Der mexikanische Staat muss Gewalt gegen Frauen verhindern und die Straflosigkeit beenden.
Pressemitteilung zum Internationalen Tag zur Beseitigung von Gewalt gegen Frauen am 25. November
Stuttgart, Berlin, 24. November 2020
Die Wut wird größer. Auf der Straße fordert die feministische Bewegung in Mexiko von der Regierung, entschieden gegen Feminizide (Frauenmorde) vorzugehen. Mitte November schoss die Polizei in dem karibischen Tourismuszentrum Cancún mit scharfer Munition auf Frauen, die gegen die Entführung und Ermordung der 20-jährigen Bianca Lorenzana protestierten. Seit September halten Mütter von ermordeten und verschwundenen Frauen sowie feministische Aktivistinnen das Gebäude der Nationalen Menschenrechtskommission (CNDH) in Mexiko-Stadt besetzt. Zum Internationalen Frauentag am 8. März dieses Jahres waren Millionen Frauen in den Streik getreten.

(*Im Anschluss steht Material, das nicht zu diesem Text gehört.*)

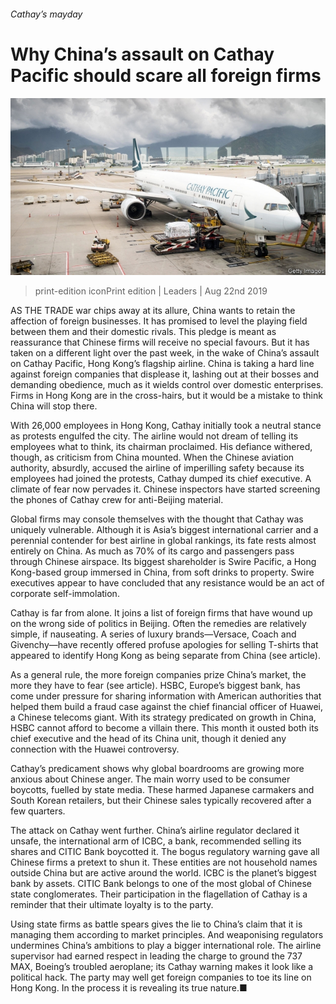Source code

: ###### Cathay’s mayday

# Why China’s assault on Cathay Pacific should scare all foreign firms 

![image](images/20190824_LDP501.jpg) 

> print-edition iconPrint edition | Leaders | Aug 22nd 2019 

AS THE TRADE war chips away at its allure, China wants to retain the affection of foreign businesses. It has promised to level the playing field between them and their domestic rivals. This pledge is meant as reassurance that Chinese firms will receive no special favours. But it has taken on a different light over the past week, in the wake of China’s assault on Cathay Pacific, Hong Kong’s flagship airline. China is taking a hard line against foreign companies that displease it, lashing out at their bosses and demanding obedience, much as it wields control over domestic enterprises. Firms in Hong Kong are in the cross-hairs, but it would be a mistake to think China will stop there. 

With 26,000 employees in Hong Kong, Cathay initially took a neutral stance as protests engulfed the city. The airline would not dream of telling its employees what to think, its chairman proclaimed. His defiance withered, though, as criticism from China mounted. When the Chinese aviation authority, absurdly, accused the airline of imperilling safety because its employees had joined the protests, Cathay dumped its chief executive. A climate of fear now pervades it. Chinese inspectors have started screening the phones of Cathay crew for anti-Beijing material. 

Global firms may console themselves with the thought that Cathay was uniquely vulnerable. Although it is Asia’s biggest international carrier and a perennial contender for best airline in global rankings, its fate rests almost entirely on China. As much as 70% of its cargo and passengers pass through Chinese airspace. Its biggest shareholder is Swire Pacific, a Hong Kong-based group immersed in China, from soft drinks to property. Swire executives appear to have concluded that any resistance would be an act of corporate self-immolation. 

Cathay is far from alone. It joins a list of foreign firms that have wound up on the wrong side of politics in Beijing. Often the remedies are relatively simple, if nauseating. A series of luxury brands—Versace, Coach and Givenchy—have recently offered profuse apologies for selling T-shirts that appeared to identify Hong Kong as being separate from China (see article). 

As a general rule, the more foreign companies prize China’s market, the more they have to fear (see article). HSBC, Europe’s biggest bank, has come under pressure for sharing information with American authorities that helped them build a fraud case against the chief financial officer of Huawei, a Chinese telecoms giant. With its strategy predicated on growth in China, HSBC cannot afford to become a villain there. This month it ousted both its chief executive and the head of its China unit, though it denied any connection with the Huawei controversy. 

Cathay’s predicament shows why global boardrooms are growing more anxious about Chinese anger. The main worry used to be consumer boycotts, fuelled by state media. These harmed Japanese carmakers and South Korean retailers, but their Chinese sales typically recovered after a few quarters. 

The attack on Cathay went further. China’s airline regulator declared it unsafe, the international arm of ICBC, a bank, recommended selling its shares and CITIC Bank boycotted it. The bogus regulatory warning gave all Chinese firms a pretext to shun it. These entities are not household names outside China but are active around the world. ICBC is the planet’s biggest bank by assets. CITIC Bank belongs to one of the most global of Chinese state conglomerates. Their participation in the flagellation of Cathay is a reminder that their ultimate loyalty is to the party. 

Using state firms as battle spears gives the lie to China’s claim that it is managing them according to market principles. And weaponising regulators undermines China’s ambitions to play a bigger international role. The airline supervisor had earned respect in leading the charge to ground the 737 MAX, Boeing’s troubled aeroplane; its Cathay warning makes it look like a political hack. The party may well get foreign companies to toe its line on Hong Kong. In the process it is revealing its true nature.■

Noch immer unternimmt der Staat viel zu wenig, um die Gewalt gegen Frauen und Mädchen zu bekämpfen. Im Schnitt werden täglich elf Frauen ermordet. Die Zahl getöteter oder verschwunden gelassener Frauen steigt seit den 1990er Jahren rapide an. Allein 2019 waren 1.227 der insgesamt über 5.000 verschwundenen Personen Frauen. Seit Beginn der Coronakrise haben sowohl die Anzahl der Morde als auch die häusliche Gewalt weiter zugenommen. „Neben der COVID-Pandemie besteht die große Pandemie der Gewalt gegen Frauen fort, wird aber unsichtbar gemacht“, betont Yésica Sánchez von der Menschenrechtsorganisation Consorcio Oaxaca. „Die Regierung hat 2020 praktisch keine Maßnahmen ergriffen, um die vielen Frauenmorde zu stoppen.“
Strafrechtliche Untersuchungen werden häufig gar nicht erst eingeleitet. Und wenn doch, kommt es nur selten zu einer Verurteilung. Die Täter stammen oft aus dem häuslichen Umfeld der Frauen selbst. Die Ermittlungen und die Strafverfolgung sind auch deswegen nicht erfolgreich, weil es an der Koordination zwischen den Institutionen auf Bundesebene und in den einzelnen Bundesstaaten mangelt. Obwohl es seit 2012 einen Straftatbestand für Feminizide gibt, liegt die Straflosigkeit noch immer bei über 90 Prozent. „Die wenigen Täter vor Gericht werden häufig aufgrund unzureichender Untersuchungen freigesprochen“, kritisiert Sánchez. Zudem hätten die Behörden noch nicht verstanden, dass alle gewaltsamen Todesfälle von Frauen als Feminizide untersucht werden müssen. Die Regierung unter Andrés Manuel López Obrador habe das Land im Dezember 2018 in einer schwierigen Situation übernommen, tue jedoch zu wenig gegen die Gewalt. „Die Menschenrechte von Frauen müssen ganz nach oben auf die Agenda“, fordert Sánchez.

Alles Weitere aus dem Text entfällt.